Flying along!

Rhiann Marie - Round the World
Stewart Graham
Sun 17 Jul 2011 14:52
Sunday 17 July 1430 UTC 1630 Local Time   
 
Last night we flirted with the edge of the Agulhas current and between the 100 and 200m contours we kept up high speeds in light airs.
 
This morning as forecast 20 - 25 knot winds arrived from behind us building up from 12knots. So I got the whole main all the way out on the preventer and poled out the full genoa to windward and flew the jib to leeward, creating again for the first time in many months the downwind "white out" sail plan we used so much for sailing deep downwind. This incidentally was not a sail plan I was at all familiar with before setting of on our circumnavigation.
 
In clear blue skies it was fantastic sailing and I steered a course to divorce ourselves from the current and sail closer to shore on the continental shelf some 6 miles or so from the land. We have spent almost all day and most of last night above 10 knots and at 1300 today we had covered 285 miles since 0700 on Saturday!
 
At this time of year one of the greatest migrations of biomass on the planet (in addition to the Chinese at new year and the Widebeest on the Serengeti) takes place along the south eastern shores of South Africa. That is the great sardine run. Following this huge biomass food source are the Humpback whales that we saw so many of in Tonga at close quarters. As soon as we left Durban the familiar spouts could be seen and we have seen them another couple of times too. Spouting and bursting the surface, presumably feeding but this time in the distance.
 
Fingers are currently crossed for nothing to go wrong as we intend to keep on sailing through the night right past Port Elizabeth which we were planning to reach tomorrow sometime but is currently only 66 miles away. We will therefor plan to keep going to Mossel Bay which is 240 miles away and possibly put in there tomorrow night. It depends on the weather and how we make progress in the lighter headwinds which we expect later tonight.
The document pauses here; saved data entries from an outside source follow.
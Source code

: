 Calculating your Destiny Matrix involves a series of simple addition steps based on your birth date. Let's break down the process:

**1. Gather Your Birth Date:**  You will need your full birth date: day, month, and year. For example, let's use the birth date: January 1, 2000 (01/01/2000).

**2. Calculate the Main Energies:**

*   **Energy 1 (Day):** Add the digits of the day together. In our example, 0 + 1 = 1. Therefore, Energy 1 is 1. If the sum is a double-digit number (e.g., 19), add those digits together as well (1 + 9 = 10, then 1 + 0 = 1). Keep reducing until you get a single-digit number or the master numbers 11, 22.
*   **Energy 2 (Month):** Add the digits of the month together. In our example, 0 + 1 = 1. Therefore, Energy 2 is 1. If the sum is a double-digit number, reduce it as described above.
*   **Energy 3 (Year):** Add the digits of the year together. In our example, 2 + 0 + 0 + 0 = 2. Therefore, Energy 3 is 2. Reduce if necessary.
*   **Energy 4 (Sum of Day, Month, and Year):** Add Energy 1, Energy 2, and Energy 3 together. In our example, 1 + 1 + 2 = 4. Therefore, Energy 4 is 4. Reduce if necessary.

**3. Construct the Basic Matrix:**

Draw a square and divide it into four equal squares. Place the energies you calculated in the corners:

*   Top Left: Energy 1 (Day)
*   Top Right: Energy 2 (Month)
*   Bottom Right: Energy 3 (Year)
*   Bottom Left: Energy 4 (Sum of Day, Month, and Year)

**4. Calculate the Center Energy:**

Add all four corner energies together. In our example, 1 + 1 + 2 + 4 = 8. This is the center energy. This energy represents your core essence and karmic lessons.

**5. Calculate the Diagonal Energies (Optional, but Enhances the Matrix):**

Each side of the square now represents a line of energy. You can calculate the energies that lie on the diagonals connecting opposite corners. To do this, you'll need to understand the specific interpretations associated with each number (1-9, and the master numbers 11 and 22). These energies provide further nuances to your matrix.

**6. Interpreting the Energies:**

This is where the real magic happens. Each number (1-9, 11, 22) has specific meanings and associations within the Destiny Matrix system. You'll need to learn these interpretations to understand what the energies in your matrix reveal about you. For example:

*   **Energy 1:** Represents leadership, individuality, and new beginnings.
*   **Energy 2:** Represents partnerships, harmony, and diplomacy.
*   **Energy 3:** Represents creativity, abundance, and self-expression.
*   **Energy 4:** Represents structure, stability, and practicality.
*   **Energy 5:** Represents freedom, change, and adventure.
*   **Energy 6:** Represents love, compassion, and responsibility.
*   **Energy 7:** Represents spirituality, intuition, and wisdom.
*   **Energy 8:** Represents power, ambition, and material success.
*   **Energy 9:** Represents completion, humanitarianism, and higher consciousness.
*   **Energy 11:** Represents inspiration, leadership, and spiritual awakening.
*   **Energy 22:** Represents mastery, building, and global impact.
The whole passage from Durban to Capetown marina to marina is 800 nautical miles .... you know what I am thinking ................
 
I am enjoying reading at the moment and having just finished Nelson Mandela - Conversations with Myself I am now, keeping up the South African theme, reading My Experiments with Truth by Mohandas (Mahatma) Ghandi. Enlightening during a dark nightwatch. My reading list has been long and heavy for the most part but over the past while I have been able to create time for reading which is very enjoyable. I must keep a list of what I have read but I won't bore you with the list - you just would not believe some of it!
 
Time for me like Rhiann Marie is flying....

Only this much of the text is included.